Pulling up to a gas station these days is like pulling up to a whorehouse - or what I imagine that experience would be like. For the right price, you'll get what you want, but you can forget about purity.
That - purity - is the notion a friend used years ago upon learning that I didn't patronize Shell gas stations because of the corporation's unconscionable habit of sidling up to dictatorial and apartheid regimes abroad. She recited equally egregious human rights and ecological effrontery by just about every other major oil company and concluded with "Go on and use Shell. None of them are pure."
Now, it's unlikely that Slim Jim, Mountain Dew and $2 worth of unleaded - back when that amount would actually crank an engine - purchased from Shell's competitors hurt the corporation's stock, but it made me feel better.

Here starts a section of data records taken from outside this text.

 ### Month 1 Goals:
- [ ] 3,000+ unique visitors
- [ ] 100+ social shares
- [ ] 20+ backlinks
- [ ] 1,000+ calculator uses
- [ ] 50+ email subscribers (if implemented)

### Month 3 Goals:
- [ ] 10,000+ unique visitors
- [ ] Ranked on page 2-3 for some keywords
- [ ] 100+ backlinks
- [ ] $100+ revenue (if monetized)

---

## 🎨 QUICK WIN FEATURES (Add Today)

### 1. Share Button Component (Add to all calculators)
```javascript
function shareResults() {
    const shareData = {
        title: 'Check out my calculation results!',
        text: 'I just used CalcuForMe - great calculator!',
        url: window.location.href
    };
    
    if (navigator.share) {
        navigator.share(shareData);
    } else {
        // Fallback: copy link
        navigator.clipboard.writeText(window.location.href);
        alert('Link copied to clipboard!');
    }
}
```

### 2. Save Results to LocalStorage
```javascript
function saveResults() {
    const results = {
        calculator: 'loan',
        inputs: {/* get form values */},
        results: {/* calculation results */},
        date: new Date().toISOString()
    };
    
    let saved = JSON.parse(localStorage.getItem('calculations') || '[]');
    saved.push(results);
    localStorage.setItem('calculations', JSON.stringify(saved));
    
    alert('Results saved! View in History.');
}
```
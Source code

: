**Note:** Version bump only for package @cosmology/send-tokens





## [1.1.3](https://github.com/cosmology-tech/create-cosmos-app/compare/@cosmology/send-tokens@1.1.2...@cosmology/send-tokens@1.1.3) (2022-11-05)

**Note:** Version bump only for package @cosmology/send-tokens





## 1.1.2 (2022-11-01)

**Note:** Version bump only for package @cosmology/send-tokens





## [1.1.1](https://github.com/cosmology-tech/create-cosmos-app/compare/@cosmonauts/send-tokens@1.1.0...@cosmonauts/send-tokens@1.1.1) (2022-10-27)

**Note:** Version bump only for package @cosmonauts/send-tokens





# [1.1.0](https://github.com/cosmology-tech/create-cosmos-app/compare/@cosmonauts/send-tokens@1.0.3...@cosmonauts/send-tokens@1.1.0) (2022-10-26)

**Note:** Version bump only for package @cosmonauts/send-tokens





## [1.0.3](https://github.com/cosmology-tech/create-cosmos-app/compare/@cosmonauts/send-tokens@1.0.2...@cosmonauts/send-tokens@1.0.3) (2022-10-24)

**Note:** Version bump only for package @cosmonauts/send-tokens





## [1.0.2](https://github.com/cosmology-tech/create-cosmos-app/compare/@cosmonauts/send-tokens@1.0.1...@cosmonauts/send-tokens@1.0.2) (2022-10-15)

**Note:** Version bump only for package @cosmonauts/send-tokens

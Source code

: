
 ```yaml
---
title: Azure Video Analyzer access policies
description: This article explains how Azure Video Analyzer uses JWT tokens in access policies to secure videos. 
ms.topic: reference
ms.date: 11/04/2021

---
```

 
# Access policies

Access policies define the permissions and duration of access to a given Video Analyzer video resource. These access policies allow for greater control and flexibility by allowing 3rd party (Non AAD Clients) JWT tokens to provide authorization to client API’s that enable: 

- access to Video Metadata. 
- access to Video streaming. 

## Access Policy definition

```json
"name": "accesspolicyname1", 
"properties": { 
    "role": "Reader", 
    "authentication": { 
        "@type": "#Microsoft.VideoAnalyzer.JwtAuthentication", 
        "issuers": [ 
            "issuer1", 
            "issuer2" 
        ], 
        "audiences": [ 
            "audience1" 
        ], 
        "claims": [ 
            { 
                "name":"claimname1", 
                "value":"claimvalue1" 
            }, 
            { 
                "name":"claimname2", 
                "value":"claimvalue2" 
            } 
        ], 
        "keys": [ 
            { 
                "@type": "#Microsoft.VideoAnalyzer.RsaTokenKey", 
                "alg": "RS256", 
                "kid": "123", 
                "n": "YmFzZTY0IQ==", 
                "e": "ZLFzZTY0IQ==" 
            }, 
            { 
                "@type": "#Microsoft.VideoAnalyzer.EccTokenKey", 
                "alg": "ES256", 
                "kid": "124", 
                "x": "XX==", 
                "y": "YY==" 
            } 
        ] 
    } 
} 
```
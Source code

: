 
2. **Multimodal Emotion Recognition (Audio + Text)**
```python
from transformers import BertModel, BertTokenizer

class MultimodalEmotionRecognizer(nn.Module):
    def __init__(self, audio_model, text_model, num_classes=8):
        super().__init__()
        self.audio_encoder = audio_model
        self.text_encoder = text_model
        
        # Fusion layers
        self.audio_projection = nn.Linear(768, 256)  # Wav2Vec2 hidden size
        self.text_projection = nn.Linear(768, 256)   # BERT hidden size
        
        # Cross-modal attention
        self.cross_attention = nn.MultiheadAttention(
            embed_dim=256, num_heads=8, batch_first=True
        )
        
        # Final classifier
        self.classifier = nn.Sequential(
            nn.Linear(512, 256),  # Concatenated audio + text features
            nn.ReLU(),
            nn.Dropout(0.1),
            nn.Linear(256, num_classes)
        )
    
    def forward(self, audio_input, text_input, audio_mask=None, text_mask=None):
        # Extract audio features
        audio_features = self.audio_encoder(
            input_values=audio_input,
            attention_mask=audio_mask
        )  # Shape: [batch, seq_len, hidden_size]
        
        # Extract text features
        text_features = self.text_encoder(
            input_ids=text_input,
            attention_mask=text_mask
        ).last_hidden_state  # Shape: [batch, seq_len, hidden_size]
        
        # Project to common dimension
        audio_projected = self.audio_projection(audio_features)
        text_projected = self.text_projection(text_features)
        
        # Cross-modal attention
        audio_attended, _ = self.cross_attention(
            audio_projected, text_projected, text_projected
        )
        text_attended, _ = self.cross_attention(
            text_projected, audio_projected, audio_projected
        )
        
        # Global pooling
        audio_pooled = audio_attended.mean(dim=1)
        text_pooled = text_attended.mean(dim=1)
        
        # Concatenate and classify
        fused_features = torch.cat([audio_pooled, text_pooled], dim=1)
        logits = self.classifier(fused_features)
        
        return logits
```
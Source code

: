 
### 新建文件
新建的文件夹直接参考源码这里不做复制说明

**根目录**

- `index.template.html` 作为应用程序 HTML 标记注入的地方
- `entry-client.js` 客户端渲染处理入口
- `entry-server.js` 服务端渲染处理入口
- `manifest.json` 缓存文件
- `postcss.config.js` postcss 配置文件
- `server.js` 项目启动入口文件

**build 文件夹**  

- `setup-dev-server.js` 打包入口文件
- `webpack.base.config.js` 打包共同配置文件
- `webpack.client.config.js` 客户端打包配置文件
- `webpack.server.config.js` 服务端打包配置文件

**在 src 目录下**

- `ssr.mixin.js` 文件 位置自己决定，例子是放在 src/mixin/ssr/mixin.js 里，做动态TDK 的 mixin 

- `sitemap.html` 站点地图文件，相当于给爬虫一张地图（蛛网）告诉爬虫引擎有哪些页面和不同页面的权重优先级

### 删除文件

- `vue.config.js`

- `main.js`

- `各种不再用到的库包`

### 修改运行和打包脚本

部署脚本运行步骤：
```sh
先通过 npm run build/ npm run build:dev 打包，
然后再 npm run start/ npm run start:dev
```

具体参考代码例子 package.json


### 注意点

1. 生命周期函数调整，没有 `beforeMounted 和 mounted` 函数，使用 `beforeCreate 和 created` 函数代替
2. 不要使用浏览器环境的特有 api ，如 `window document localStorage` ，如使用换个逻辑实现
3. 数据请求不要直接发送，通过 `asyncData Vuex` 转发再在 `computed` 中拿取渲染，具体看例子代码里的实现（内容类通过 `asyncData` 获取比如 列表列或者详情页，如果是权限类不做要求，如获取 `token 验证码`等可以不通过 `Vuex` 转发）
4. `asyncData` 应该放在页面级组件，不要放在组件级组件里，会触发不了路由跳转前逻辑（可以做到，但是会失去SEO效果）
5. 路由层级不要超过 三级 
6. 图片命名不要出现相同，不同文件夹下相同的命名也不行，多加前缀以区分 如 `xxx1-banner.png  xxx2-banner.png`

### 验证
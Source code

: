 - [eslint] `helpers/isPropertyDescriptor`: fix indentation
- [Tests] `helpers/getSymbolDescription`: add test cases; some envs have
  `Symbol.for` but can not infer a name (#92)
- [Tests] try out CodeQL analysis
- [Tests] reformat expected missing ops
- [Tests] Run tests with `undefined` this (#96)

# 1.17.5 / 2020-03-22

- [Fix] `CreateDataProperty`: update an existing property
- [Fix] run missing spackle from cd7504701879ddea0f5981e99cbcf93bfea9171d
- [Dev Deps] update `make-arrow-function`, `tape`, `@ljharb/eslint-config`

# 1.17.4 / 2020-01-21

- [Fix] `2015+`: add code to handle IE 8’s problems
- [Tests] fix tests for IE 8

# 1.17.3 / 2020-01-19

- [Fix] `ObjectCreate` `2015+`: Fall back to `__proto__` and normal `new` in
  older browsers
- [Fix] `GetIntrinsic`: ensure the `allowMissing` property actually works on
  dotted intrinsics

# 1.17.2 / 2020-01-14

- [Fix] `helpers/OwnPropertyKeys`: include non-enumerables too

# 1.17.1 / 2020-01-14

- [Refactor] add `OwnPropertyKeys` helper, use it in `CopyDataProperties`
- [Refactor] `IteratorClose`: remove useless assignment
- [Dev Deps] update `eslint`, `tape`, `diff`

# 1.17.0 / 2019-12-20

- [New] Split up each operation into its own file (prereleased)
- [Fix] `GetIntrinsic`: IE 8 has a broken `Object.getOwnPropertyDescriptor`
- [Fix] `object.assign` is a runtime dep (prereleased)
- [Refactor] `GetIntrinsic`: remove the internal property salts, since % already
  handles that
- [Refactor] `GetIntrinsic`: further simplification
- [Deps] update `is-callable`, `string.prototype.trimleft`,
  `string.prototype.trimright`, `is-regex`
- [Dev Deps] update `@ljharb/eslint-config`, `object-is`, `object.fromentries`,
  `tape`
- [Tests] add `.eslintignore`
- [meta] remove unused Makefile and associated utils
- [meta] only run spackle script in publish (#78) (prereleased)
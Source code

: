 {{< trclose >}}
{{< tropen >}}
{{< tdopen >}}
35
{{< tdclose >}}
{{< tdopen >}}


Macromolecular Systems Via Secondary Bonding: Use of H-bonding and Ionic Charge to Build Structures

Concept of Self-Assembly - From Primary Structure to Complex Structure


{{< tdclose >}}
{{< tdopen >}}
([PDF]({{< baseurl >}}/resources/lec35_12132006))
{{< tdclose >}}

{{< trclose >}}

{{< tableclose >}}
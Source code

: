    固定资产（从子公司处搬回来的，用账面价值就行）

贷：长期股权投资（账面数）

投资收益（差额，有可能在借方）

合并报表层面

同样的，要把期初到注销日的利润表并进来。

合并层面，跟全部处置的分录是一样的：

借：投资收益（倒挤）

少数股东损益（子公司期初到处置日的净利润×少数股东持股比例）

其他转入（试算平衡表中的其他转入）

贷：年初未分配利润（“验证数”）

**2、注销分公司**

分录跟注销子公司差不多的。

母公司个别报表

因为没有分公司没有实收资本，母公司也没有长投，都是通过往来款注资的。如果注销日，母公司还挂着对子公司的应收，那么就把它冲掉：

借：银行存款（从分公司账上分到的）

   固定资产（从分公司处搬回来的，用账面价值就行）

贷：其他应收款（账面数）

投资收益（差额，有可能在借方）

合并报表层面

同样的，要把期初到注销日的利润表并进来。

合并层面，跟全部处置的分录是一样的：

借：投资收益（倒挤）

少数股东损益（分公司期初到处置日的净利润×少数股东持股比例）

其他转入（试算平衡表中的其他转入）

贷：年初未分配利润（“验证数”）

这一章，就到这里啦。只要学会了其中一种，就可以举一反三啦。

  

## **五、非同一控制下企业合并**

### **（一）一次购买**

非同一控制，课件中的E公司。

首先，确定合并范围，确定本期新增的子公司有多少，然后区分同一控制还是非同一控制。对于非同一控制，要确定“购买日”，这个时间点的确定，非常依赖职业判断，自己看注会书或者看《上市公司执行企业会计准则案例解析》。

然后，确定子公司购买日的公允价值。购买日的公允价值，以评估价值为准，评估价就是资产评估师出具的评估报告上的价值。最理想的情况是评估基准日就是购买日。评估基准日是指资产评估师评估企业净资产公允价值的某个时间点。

Considering what BP's possibly criminally negligent disaster is doing to the Gulf Coast, what can socially conscious people today do to make themselves feel better - and will it hurt BP or local owners more?
Daniel Pang knows the answer: It'll hurt him.
Pang, owner of the BP station on Glenwood Avenue in Raleigh next to Pleasant Valley Promenade, was the only one of four BP operators I approached who would even talk about the oil disaster or its effect on business - or lack thereof. Three others made it clear, with varying degrees of courtesy, what I could do with the pen and pad I held when trying to interview them.
It was obvious that none wanted to call extra attention to the green and yellow signs on their pumps. Pang, though, said Wednesday that he hasn't seen any diminution of business because of anger at BP. He said a customer boycott would be devastating.
"This is our business, not BP's," he said. "The customers don't care" where their gas comes from.
He was talking about customers like Eric Harrison, who was filling up his SUV at an Exxon station a couple of miles away, though he said his his automobiles run best on BP and that's where he usually pumps.
"I need gas," he said when asked why a committed BP'er was patronizing Exxon. "I still use BP. What happened could have happened to any company. It's not like they went down there and intentionally knocked a hole" in the pump to cause the nearly 2-month-old gusher.
Phil Flynn, an oil industry analyst, told USA Today that boycotting BP is "a noble effort, but it's really going to hurt the wrong people." The overwhelming majority of the 22,400 stations flying the BP colors are owned by independent contractors - people like Daniel Pang - who are undeserving of our wrath.
Since that's the case, it appears that the answer to the question "How can you punish the petroleum behemoth?" is "You can't. But you can destroy local owners and operators."
So, how else is pulling up to a gas station these days like visiting your local house of ill repute? You may get what you came for, but you feel even lousier when you leave.